=== Work required ===
Without changing a word, repeat the data, and include no pictures.

** Opening Data for processing block **

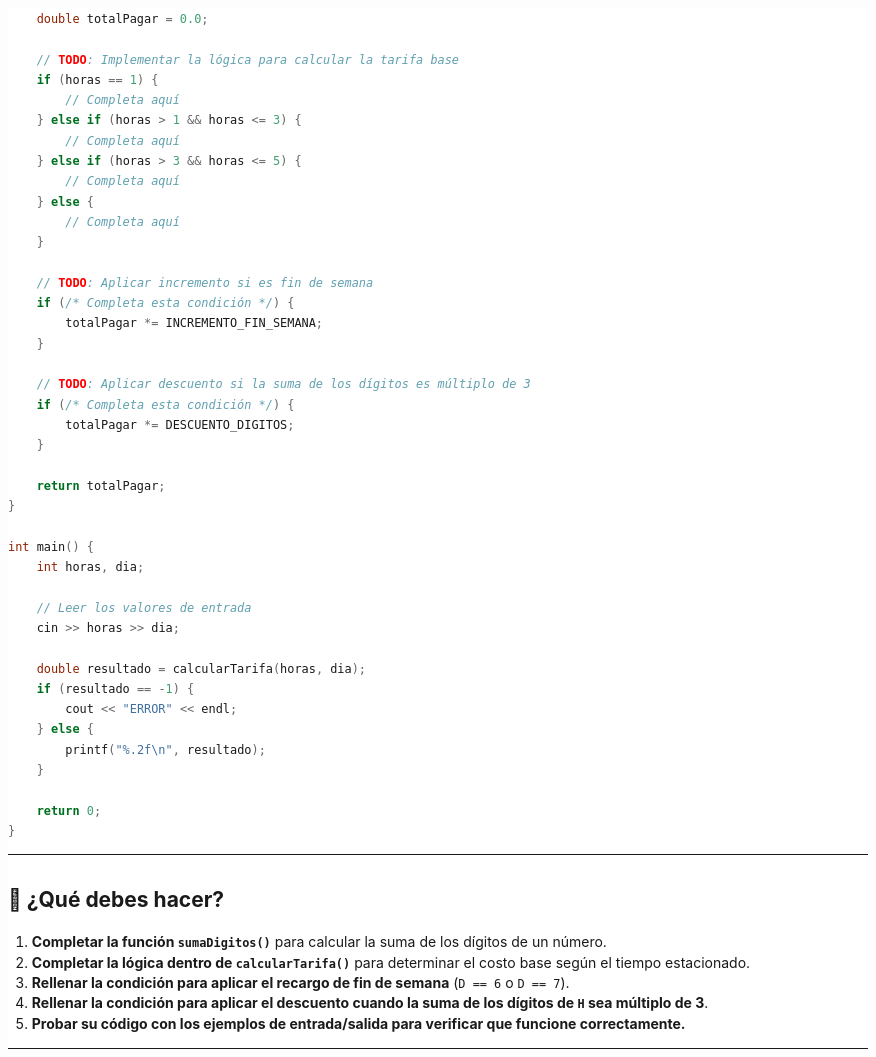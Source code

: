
 ```cpp
    double totalPagar = 0.0;

    // TODO: Implementar la lógica para calcular la tarifa base
    if (horas == 1) {
        // Completa aquí
    } else if (horas > 1 && horas <= 3) {
        // Completa aquí
    } else if (horas > 3 && horas <= 5) {
        // Completa aquí
    } else {
        // Completa aquí
    }

    // TODO: Aplicar incremento si es fin de semana
    if (/* Completa esta condición */) {
        totalPagar *= INCREMENTO_FIN_SEMANA;
    }

    // TODO: Aplicar descuento si la suma de los dígitos es múltiplo de 3
    if (/* Completa esta condición */) {
        totalPagar *= DESCUENTO_DIGITOS;
    }

    return totalPagar;
}

int main() {
    int horas, dia;

    // Leer los valores de entrada
    cin >> horas >> dia;

    double resultado = calcularTarifa(horas, dia);
    if (resultado == -1) {
        cout << "ERROR" << endl;
    } else {
        printf("%.2f\n", resultado);
    }

    return 0;
}
```

---

## **📌 ¿Qué debes hacer?**
1. **Completar la función `sumaDigitos()`** para calcular la suma de los dígitos de un número.  
2. **Completar la lógica dentro de `calcularTarifa()`** para determinar el costo base según el tiempo estacionado.  
3. **Rellenar la condición para aplicar el recargo de fin de semana** (`D == 6` o `D == 7`).  
4. **Rellenar la condición para aplicar el descuento cuando la suma de los dígitos de `H` sea múltiplo de 3**.  
5. **Probar su código con los ejemplos de entrada/salida para verificar que funcione correctamente.**  

---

** Closing Data for processing block **

=== Task result ===
Source code

:
 ```cpp
    double totalPagar = 0.0;

    // TODO: Implementar la lógica para calcular la tarifa base
    if (horas == 1) {
        // Completa aquí
    } else if (horas > 1 && horas <= 3) {
        // Completa aquí
    } else if (horas > 3 && horas <= 5) {
        // Completa aquí
    } else {
        // Completa aquí
    }

    // TODO: Aplicar incremento si es fin de semana
    if (/* Completa esta condición */) {
        totalPagar *= INCREMENTO_FIN_SEMANA;
    }

    // TODO: Aplicar descuento si la suma de los dígitos es múltiplo de 3
    if (/* Completa esta condición */) {
        totalPagar *= DESCUENTO_DIGITOS;
    }

    return totalPagar;
}

int main() {
    int horas, dia;

    // Leer los valores de entrada
    cin >> horas >> dia;

    double resultado = calcularTarifa(horas, dia);
    if (resultado == -1) {
        cout << "ERROR" << endl;
    } else {
        printf("%.2f\n", resultado);
    }

    return 0;
}
```

---

## **📌 ¿Qué debes hacer?**
1. **Completar la función `sumaDigitos()`** para calcular la suma de los dígitos de un número.  
2. **Completar la lógica dentro de `calcularTarifa()`** para determinar el costo base según el tiempo estacionado.  
3. **Rellenar la condición para aplicar el recargo de fin de semana** (`D == 6` o `D == 7`).  
4. **Rellenar la condición para aplicar el descuento cuando la suma de los dígitos de `H` sea múltiplo de 3**.  
5. **Probar su código con los ejemplos de entrada/salida para verificar que funcione correctamente.**  

---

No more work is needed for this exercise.